Was it at the Fisketjon reunion when I decided I would do something more with twinship in my fiction? It might have been. In previous novels and stories, I’d often included twins, but mostly those characters had simply been a way to pay homage to my clan. Twins as primary characters, I thought, would allow me to explore a theme that had always interested me: uncertainty about identity. I began to work on a novel whose working title was Edie and the Linderman Twins, and as originally conceived, the story featured twin brothers who were in love with the same woman.
But something happened in the writing that I hadn’t expected. It was not the twins, but Edie, the woman they loved, who came to dominate the story, largely because she was the one who embodied the theme of confused identity. The confusion, however, was not in how Edie saw herself—or how she saw the Linderman twins—but in how others saw her. Pragmatic and unpretentious, she was a woman with a realistic sense of self.
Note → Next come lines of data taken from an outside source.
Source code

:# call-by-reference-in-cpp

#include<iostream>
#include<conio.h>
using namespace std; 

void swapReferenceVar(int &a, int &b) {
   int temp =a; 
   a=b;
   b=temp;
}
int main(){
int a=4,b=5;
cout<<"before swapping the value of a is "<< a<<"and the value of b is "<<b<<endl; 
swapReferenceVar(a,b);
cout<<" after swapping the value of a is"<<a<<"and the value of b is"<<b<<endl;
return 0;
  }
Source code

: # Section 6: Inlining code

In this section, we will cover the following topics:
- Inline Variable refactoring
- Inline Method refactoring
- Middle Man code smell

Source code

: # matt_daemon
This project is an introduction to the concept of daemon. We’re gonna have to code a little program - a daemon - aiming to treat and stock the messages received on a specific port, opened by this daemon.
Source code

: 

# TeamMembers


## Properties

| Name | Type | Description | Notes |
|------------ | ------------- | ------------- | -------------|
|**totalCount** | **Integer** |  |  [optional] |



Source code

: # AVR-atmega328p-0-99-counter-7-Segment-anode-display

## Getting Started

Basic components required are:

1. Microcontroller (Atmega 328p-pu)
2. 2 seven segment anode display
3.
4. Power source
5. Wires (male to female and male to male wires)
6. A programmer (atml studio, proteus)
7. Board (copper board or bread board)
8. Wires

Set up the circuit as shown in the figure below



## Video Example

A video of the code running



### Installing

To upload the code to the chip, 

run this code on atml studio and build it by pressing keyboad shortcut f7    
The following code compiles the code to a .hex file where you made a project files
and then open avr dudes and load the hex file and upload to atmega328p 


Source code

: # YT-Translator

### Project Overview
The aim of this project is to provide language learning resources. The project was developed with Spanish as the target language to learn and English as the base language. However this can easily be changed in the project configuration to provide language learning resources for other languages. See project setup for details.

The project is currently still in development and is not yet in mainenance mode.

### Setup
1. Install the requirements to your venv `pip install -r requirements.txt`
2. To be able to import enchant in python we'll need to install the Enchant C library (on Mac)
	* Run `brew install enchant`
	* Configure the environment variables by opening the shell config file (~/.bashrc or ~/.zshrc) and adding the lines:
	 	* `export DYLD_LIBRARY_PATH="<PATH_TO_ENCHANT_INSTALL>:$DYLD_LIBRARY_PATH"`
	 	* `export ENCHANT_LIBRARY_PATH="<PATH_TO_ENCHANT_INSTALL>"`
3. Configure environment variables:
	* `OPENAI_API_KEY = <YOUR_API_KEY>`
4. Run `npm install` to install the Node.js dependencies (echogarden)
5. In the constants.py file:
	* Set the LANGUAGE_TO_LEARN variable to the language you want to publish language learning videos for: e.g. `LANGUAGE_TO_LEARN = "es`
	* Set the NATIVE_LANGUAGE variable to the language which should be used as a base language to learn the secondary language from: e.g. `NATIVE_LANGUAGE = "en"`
But she was also beautiful, and beauty often blinds people to qualities of heart and mind that can be every bit as rare as beauty.
Edie possessed, for example, both physical and emotional strength when she was the only person who could rescue her brother-in-law after a horrific highway accident. When Edie saw her young husband obsessively pursue a doomed attempt to salvage his pride—and impress her in the process—her patience and understanding were strained to their limits. She struggled to keep her frustration from turning into anger when her husband’s sexual desire diminished—and his brother’s longing for her became almost uncontrollable. When a man she once loved was dying of cancer, she was willing to disrupt and dislocate her settled middle-class existence just to pay him a final visit. A very different test of her loyalty came when she had to choose between returning to an abusive, possessive husband or abandoning her teenage daughter. And many years later, Edie placed her own life in jeopardy in order to save her granddaughter from a pair of dangerous, predatory young men.
Many of the tests—and revelations—of Edie’s strength, courage, loyalty, and intelligence occurred during a series of road trips. Those urgent, often harrowing journeys, undertaken at twenty-year intervals and each with unnerving parallels to the others, became the basis for the novel’s structure, a novel that had come to focus on the stages of Edie’s life, from the time she was a young wife to being a grandmother. Hence the novel’s final title, The Lives of Edie Pritchard: the story of a woman who often found that others, men usually but not exclusively, had projected on her an identity that suited their needs rather than hers.
For most of her years, Edie lived in Gladstone, Montana, the small town where she was born and grew up. People there knew her, or believed they did. Edie Pritchard . . . Was it her dad who died when she was just a girl? About as pretty and popular as any gal at Gladstone High . . . but what was it she did on graduation night? She worked at the bank, didn’t she? And wasn’t she married to one of the Linderman twins? But was it Dean or Roy? I could never keep those two straight . . .
Perhaps it was this that drew me to Edie’s character most of all: through her many lives, despite others’ attempts to define her, she was sure of who she was. I hope you recognize her.